Durant cette période, de près de deux ans, terriblement compliquée pour le monde de la nuit, Yann et Gérard ne se sont pas plaints. Ils se sont retroussés les manches. Deux mois après la fermeture forcée, ils partaient travailler à l'usine, à découper des poulets. "On ne pouvait pas rester sans rien faire à accumuler des dettes. Et puis, ça nous a fait du bien, on a fréquenté des gens qui ne nous connaissaient pas".
"On voulait passer la main, mais quand le moment fatidique arrive, c'est horrible !"
Issus d'un milieu ouvrier, les gérants connaissent le prix de l'argent.

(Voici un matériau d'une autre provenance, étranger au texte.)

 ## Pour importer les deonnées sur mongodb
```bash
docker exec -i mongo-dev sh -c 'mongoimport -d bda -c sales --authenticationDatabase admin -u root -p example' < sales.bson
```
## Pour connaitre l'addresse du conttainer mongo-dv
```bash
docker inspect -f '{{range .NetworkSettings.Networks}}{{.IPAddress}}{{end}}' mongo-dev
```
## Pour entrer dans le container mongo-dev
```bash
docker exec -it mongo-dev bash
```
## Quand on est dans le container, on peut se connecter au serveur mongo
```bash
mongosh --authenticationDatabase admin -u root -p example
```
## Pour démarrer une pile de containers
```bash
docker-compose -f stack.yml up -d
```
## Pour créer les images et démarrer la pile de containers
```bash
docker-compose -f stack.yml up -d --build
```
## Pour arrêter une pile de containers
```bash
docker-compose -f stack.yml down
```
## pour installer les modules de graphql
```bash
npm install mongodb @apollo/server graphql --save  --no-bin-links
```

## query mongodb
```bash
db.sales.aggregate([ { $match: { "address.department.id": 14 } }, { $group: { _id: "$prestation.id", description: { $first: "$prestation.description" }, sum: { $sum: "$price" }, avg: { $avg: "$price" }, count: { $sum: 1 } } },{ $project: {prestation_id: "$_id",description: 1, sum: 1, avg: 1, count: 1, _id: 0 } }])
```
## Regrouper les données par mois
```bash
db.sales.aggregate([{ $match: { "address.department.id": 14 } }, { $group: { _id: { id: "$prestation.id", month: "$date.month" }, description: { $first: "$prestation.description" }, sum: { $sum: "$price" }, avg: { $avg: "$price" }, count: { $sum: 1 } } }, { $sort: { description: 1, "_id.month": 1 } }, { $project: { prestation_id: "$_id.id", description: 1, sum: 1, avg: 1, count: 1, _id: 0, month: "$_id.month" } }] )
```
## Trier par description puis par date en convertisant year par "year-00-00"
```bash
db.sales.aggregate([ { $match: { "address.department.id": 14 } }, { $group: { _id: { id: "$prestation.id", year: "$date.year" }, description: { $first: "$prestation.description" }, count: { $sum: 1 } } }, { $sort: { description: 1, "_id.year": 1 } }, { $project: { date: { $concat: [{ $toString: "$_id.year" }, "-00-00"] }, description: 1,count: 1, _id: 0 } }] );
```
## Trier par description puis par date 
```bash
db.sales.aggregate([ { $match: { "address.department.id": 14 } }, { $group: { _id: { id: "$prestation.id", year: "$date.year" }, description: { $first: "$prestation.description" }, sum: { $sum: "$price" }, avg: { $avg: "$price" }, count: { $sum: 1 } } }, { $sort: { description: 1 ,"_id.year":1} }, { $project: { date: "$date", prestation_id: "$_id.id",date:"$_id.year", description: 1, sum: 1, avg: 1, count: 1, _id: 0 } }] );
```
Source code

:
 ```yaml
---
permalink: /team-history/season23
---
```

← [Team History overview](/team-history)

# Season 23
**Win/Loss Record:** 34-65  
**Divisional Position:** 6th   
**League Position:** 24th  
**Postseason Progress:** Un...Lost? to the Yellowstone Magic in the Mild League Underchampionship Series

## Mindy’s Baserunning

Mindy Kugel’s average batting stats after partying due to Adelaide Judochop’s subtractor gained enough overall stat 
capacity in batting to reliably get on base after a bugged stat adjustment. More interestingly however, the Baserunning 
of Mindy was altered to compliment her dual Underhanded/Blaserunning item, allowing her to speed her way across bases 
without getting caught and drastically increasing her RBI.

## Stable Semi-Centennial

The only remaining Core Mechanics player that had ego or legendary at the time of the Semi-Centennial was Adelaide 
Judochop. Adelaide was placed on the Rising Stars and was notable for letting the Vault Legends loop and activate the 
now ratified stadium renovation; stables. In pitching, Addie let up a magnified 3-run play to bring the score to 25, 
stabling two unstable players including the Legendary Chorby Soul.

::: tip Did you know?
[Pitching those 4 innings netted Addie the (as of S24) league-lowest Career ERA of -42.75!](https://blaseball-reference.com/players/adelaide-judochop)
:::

Ils n'imaginaient pas partir endettés ou laisser leur bébé mal en point. "On vend un établissement qui fonctionne toujours bien après 14 ans, et mieux que lorsqu'on l'a repris, s'enorgueillit Yann, heureux d'avoir trouvé repreneur cinq ans après la mise en vente de l'établissement, mais aussi triste de la fin de l'aventure. "On est pris par l'émotion. On voulait passer la main, mais quand le moment fatidique arrive, c’est horrible ! Ce samedi, pour la dernière, ça va être intense et triste".
Les tauliers du Why Not s'inquiètent aussi pour l'avenir de communauté LGBTQIA+ en milieu rural. "Les lieux d'accueil du milieu gay sont en train de disparaître dans les campagnes. Il y a de moins en moins d'endroits comme les nôtres. Aussi bien repaire que repère, la discothèque flérienne a permis à beaucoup de s'assumer, et de se déclarer. "Nous étions un club ouvert à tout le monde, on accueillait toute les générations, toutes les catégories sociales se mélangeaient". Et c'était pareil au sein des équipes de la discothèque, du serveur à peine majeur à la chargée de vestiaire sexagénaire. Un melting pot de bonne humeur communicative.
La discothèque rouvrira courant janvier
En jetant un coup d'œil dans le rétroviseur, Gérard Samoyau et Yann Siloret sont émus et fiers. Ils ont fait venir de grands DJ, organisé des soirées délurées, la plupart du temps déguisées, dans des décorums ultra-créatifs. Les guests improbables se sont succédés, de Djibril Cissé à Jean-Luc Lahaye, en passant par Francky Vincent. Surtout, Régine est venu adouber le nightclub flérien. "C'était la consécration. Elle a eu 23 discothèques dans le monde entier, et elle a toujours été attentionnée avec nous, nous glissant des conseils dès qu'elle le pouvait."
A l'amorce de cet ultime week-end, les préparatifs ne sont toutefois "pas aussi joyeux" que d'habitude. Yann et Gégé ont bien conscience que l'après sera difficile. Mais arrêter, ou plutôt couper, était une nécessité. "On aimerait bien ouvrir un bar de nuit, ou une paillotte, confient-ils, rester dans le domaine, mais plus se coucher à 9h du matin". En Normandie, en France ou à l'étranger ? Ils ne s'interdisent rien.
Seule certitude, ils ne resteront pas longtemps inactifs. Quant à la discothèque flérienne, elle rouvrira courant janvier, avec un nouveau concept et un nom différent. D'ici là, le Why Not Club ouvre encore deux nuits, pour les derniers adieux avant la fermeture et la nostalgie.